Black, P. and Wiliam, D. (1998). Assessment and classroom learning. Assessment in Education: Principles, Policy & Practice, 5:1, 7-74.

Burroughs N. et al. (2019). A Review of the Literature on Teacher Effectiveness and Student Outcomes. In: Teaching for Excellence and Equity. IEA Research for Education (A Series of In-depth Analyses Based on Data of the International Association for the Evaluation of Educational Achievement (IEA)), vol 6.

Fosnot, CT. (2005). Constructivism: Theory, perspectives, and practice (2nd ed). Teachers College Press.

Galey, Sarah (2016) “The Evolving Role of Instructional Coaches in U.S. Policy Contexts,” The William & Mary Educational Review: Vol. 4 : Iss. 2 , Article 11.

Garet, et al. (2001). What Makes Professional Development Effective? Results from a National Sample of Teachers. American Educational Research Journal, Winter, 2001, Vol. 38, No. 4 (Winter, 2001), pp. 915-945.
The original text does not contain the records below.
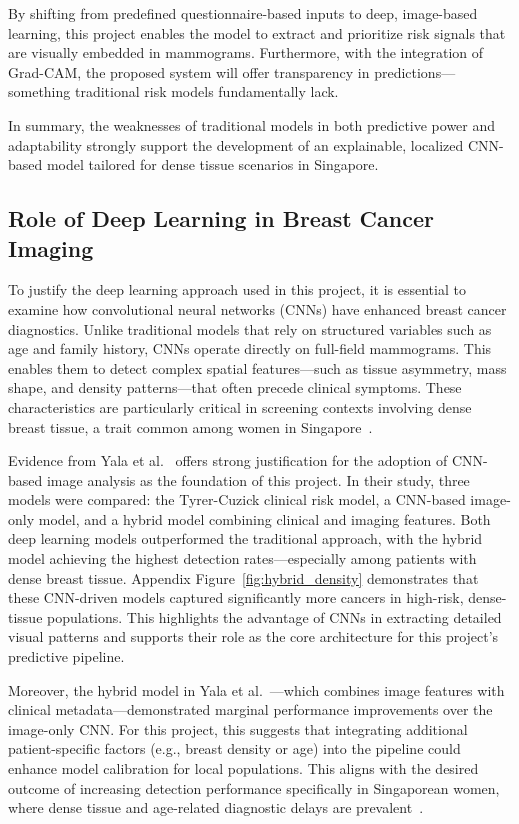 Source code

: \documentclass[12pt]{article}
\begin{document}
By shifting from predefined questionnaire-based inputs to deep, image-based learning, this project enables the model to extract and prioritize risk signals that are visually embedded in mammograms. Furthermore, with the integration of Grad-CAM, the proposed system will offer transparency in predictions—something traditional risk models fundamentally lack.

In summary, the weaknesses of traditional models in both predictive power and adaptability strongly support the development of an explainable, localized CNN-based model tailored for dense tissue scenarios in Singapore.

\subsection{Role of Deep Learning in Breast Cancer Imaging}

To justify the deep learning approach used in this project, it is essential to examine how convolutional neural networks (CNNs) have enhanced breast cancer diagnostics. Unlike traditional models that rely on structured variables such as age and family history, CNNs operate directly on full-field mammograms. This enables them to detect complex spatial features—such as tissue asymmetry, mass shape, and density patterns—that often precede clinical symptoms. These characteristics are particularly critical in screening contexts involving dense breast tissue, a trait common among women in Singapore~\cite{6}.

Evidence from Yala et al.~\cite{1} offers strong justification for the adoption of CNN-based image analysis as the foundation of this project. In their study, three models were compared: the Tyrer-Cuzick clinical risk model, a CNN-based image-only model, and a hybrid model combining clinical and imaging features. Both deep learning models outperformed the traditional approach, with the hybrid model achieving the highest detection rates—especially among patients with dense breast tissue. Appendix Figure~\ref{fig:hybrid_density} demonstrates that these CNN-driven models captured significantly more cancers in high-risk, dense-tissue populations. This highlights the advantage of CNNs in extracting detailed visual patterns and supports their role as the core architecture for this project’s predictive pipeline.

Moreover, the hybrid model in Yala et al.~\cite{1}—which combines image features with clinical metadata—demonstrated marginal performance improvements over the image-only CNN. For this project, this suggests that integrating additional patient-specific factors (e.g., breast density or age) into the pipeline could enhance model calibration for local populations. This aligns with the desired outcome of increasing detection performance specifically in Singaporean women, where dense tissue and age-related diagnostic delays are prevalent~\cite{6,10}.
\end{document}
Garet, M. S., Heppen, J. B., Walters, K., Parkinson, J., Smith, T. M., Song, M., Garrett, R., Yang, R., & Borman, G. D. (2016). Focusing on mathematical knowledge: The impact of content-intensive teacher professional development (NCEE 2016-4010). Washington, DC: National Center for Education Evaluation and Regional Assistance, Institute of Education Sciences, U.S. Department of Education.

Gregory, A. et al. (2017). Closing the racial discipline gap in classrooms by changing teacher practice. School Psych Review, 2016 Jun; 45(2): 171–191.

Hammond, Z. L. (2015). Culturally responsive teaching and the brain. Corwin Press.